### MATERIAL PROVIDED

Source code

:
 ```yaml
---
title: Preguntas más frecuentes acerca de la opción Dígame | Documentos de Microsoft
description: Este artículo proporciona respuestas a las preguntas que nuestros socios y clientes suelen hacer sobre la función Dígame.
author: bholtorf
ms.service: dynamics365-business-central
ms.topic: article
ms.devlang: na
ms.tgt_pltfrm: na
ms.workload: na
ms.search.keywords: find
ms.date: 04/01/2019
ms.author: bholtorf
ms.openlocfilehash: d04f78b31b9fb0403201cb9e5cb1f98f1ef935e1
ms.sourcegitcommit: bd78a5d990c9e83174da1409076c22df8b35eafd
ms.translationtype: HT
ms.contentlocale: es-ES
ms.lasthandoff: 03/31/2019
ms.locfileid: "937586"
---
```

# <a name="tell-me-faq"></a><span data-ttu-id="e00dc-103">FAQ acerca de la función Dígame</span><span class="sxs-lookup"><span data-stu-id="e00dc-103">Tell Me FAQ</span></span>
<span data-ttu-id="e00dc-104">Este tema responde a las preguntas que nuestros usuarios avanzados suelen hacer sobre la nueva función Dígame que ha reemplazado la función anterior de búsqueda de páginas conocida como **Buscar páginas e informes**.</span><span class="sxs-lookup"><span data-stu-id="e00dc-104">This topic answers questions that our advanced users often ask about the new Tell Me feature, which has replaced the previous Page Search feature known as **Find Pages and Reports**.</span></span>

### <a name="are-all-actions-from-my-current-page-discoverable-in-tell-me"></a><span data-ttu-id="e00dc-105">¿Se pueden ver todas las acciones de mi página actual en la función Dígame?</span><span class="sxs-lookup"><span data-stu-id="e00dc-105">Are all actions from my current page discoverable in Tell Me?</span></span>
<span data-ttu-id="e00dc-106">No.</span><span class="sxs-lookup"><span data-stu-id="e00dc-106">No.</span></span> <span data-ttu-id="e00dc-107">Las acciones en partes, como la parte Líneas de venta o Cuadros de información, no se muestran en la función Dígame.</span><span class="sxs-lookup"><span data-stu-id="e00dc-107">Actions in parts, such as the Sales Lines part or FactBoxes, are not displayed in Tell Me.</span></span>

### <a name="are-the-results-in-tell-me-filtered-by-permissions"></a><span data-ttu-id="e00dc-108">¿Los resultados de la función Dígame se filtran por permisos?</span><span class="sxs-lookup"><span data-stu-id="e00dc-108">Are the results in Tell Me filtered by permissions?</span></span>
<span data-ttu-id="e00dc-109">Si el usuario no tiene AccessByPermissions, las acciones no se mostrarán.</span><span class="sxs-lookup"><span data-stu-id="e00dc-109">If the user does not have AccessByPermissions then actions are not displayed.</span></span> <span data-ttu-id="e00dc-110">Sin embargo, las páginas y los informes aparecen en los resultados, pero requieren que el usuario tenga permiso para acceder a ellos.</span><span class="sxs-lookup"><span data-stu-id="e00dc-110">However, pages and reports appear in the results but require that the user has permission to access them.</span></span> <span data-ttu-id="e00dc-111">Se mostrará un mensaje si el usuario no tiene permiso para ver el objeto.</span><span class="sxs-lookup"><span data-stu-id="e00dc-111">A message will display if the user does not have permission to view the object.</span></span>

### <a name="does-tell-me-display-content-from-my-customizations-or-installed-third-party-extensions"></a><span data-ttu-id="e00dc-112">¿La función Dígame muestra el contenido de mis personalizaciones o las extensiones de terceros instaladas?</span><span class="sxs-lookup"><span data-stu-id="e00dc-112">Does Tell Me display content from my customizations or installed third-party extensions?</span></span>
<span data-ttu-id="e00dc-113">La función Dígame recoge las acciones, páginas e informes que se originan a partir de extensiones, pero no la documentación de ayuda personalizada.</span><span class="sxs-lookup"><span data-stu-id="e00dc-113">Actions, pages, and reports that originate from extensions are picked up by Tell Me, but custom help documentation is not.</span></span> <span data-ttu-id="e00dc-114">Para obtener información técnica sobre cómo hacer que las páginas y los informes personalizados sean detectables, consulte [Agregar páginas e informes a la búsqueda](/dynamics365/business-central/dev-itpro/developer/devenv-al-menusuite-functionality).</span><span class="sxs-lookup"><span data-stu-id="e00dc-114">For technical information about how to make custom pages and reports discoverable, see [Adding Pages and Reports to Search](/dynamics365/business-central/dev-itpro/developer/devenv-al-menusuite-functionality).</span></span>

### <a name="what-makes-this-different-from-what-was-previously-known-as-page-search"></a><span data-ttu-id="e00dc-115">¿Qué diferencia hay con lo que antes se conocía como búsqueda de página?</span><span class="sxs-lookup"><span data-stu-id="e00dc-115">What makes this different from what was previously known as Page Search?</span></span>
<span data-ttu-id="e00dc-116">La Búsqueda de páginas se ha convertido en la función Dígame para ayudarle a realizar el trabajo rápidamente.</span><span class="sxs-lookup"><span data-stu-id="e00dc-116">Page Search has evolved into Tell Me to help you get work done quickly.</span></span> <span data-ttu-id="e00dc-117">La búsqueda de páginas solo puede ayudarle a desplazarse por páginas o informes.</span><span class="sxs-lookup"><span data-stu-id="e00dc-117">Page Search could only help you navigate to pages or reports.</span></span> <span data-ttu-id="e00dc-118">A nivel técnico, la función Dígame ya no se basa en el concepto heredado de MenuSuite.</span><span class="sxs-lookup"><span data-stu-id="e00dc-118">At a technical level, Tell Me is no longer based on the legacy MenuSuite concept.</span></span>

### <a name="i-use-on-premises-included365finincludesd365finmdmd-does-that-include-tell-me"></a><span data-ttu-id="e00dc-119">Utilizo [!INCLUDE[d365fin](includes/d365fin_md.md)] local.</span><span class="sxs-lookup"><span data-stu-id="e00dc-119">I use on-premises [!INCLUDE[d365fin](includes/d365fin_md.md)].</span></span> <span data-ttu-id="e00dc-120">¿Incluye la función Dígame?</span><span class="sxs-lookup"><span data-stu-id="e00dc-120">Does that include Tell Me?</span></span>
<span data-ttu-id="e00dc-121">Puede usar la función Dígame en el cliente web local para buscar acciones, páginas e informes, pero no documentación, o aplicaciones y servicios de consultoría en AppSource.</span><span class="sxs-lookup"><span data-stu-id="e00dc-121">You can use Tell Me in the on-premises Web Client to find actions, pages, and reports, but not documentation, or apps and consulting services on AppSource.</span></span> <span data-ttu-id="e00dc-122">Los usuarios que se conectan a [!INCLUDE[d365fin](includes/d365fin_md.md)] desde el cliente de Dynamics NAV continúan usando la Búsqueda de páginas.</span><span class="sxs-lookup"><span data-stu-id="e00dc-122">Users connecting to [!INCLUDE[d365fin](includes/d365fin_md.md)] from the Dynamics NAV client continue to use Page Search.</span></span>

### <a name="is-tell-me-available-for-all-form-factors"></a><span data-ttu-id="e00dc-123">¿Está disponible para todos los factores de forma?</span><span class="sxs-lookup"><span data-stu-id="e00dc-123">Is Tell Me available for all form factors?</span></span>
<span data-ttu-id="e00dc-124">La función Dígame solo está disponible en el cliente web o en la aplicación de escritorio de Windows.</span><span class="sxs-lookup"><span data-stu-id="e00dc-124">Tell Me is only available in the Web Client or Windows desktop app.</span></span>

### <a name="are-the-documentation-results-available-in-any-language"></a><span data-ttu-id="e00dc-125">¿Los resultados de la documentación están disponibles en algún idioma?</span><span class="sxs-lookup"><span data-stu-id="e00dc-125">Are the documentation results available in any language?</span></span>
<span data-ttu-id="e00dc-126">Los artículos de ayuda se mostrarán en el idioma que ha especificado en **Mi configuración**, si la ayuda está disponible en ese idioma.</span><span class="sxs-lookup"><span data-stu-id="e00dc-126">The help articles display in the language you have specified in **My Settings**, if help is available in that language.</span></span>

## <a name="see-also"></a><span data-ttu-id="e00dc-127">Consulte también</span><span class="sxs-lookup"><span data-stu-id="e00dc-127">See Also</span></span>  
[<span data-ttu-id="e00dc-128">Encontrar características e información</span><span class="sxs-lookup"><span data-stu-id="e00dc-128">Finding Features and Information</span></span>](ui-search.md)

######

◆ **TASK TO COMPLETE**:
From the lines above, copy those that contain the word "author".

◆ **EXERCISE RESPONSE**:
author: bholtorf
ms.author: bholtorf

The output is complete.